State the number of lines in the records underneath where the word "origin" turns up, and say nothing else.

=== EXERCISE DATA ===

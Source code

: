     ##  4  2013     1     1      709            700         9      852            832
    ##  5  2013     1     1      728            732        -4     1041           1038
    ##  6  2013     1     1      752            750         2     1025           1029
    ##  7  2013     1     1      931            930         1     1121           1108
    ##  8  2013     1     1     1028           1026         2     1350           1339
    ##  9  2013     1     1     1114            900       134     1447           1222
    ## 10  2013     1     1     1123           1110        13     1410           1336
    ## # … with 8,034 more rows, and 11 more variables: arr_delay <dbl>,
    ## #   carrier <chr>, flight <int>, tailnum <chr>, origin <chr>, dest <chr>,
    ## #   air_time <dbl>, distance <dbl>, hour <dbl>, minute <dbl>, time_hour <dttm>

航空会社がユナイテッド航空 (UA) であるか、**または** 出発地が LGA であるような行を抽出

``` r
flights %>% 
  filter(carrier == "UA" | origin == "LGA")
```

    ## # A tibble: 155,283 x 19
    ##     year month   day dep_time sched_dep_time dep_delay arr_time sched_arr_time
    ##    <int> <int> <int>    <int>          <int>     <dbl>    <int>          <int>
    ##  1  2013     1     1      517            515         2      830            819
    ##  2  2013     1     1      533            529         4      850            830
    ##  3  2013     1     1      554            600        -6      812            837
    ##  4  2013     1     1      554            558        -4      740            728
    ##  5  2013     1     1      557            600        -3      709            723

===
=== EXERCISE DATA ===

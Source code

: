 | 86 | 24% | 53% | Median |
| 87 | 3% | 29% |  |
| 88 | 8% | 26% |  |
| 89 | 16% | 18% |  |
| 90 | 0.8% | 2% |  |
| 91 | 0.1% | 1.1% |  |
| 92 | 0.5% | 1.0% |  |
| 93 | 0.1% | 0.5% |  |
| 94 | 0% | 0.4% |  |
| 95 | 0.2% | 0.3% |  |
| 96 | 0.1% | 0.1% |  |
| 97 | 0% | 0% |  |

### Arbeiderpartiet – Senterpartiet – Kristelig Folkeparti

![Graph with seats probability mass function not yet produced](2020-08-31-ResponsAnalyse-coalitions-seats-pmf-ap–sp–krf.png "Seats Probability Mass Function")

===

ANSWER TO THIS EXERCISE: 2